You can get a PDF copy of the full paper at:

https://drive.google.com/file/d/1nDbZXqKsE_jzxz4qB1ZOlgKu3LulSIKi/view?usp=sharing (Portuguese - Brazil)

Breadth and depth first search - part 1
Breadth and depth first search - part 3

As I've written in the previous post Breadth and depth first search - part 1 - I'll dive in more details and explain how to use the breadth and depth search methods.

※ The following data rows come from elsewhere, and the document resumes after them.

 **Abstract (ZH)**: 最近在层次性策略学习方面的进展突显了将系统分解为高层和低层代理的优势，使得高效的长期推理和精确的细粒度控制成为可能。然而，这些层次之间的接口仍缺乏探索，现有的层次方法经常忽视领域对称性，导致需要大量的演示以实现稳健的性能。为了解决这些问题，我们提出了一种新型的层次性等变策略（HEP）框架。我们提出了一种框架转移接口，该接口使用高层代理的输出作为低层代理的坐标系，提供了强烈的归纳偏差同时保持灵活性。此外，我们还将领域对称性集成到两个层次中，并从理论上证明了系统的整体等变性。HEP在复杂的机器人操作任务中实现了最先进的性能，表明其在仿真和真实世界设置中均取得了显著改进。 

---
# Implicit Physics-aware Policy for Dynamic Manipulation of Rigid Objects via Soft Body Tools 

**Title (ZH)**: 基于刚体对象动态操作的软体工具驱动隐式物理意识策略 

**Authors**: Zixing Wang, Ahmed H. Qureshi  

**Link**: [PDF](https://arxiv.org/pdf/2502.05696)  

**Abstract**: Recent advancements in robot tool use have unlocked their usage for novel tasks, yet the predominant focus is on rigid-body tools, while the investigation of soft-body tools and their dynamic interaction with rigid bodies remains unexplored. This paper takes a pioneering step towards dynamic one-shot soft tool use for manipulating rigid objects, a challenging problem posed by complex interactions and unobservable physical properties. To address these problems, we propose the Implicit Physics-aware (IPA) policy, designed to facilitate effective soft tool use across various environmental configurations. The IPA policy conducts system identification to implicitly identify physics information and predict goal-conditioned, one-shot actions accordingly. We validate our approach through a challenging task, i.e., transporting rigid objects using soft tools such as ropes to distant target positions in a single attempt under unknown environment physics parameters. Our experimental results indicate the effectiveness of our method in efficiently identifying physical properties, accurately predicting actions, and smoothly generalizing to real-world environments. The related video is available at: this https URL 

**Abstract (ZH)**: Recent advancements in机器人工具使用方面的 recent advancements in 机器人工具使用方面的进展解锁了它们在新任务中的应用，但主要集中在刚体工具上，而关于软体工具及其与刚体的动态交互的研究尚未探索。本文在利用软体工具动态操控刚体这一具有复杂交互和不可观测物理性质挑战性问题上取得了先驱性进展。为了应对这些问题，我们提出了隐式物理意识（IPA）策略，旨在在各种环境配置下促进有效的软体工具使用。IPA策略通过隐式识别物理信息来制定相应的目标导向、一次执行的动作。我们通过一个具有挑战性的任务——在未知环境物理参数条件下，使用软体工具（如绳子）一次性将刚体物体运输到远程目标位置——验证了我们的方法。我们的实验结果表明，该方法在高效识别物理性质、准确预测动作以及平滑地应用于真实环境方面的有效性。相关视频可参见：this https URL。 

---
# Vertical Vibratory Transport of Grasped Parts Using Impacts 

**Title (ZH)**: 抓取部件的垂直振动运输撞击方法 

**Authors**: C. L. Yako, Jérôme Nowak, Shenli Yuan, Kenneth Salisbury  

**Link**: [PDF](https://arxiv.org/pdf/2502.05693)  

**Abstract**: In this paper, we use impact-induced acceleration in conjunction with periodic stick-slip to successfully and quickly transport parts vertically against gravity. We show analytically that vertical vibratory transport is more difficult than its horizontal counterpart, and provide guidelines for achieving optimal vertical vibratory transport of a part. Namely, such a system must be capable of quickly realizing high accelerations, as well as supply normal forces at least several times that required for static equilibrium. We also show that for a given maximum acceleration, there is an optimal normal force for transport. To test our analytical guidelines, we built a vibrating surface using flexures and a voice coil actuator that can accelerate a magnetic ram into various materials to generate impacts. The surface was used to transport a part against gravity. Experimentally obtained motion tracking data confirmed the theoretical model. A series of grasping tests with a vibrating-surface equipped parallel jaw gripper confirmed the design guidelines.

We'll execute a test case using the Romania map shown bellow, print the traveled paths in the screen, calculate the shortest path possible between two cities using Dijkstra's algorithm and print such a path in the screen.

To accomplish all the above let's start presenting the data structures used to represent the map in the C# programming language:
 

public class Node

{

  public Node(string key, object data);

  public Node(string key, object data, AdjacencyList neighbors);

  public virtual object Data { get; set; }

  public virtual string Key { get; }

  public virtual AdjacencyList Neighbors { get; }

  public virtual Node PathParent { get; set; }

  protected internal virtual void AddDirected(EdgeToNeighbor e);

  protected internal virtual void AddDirected(Node n);

  protected internal virtual void AddDirected(Node n, int cost);

} 

The Node class will be used to represent each city of the map.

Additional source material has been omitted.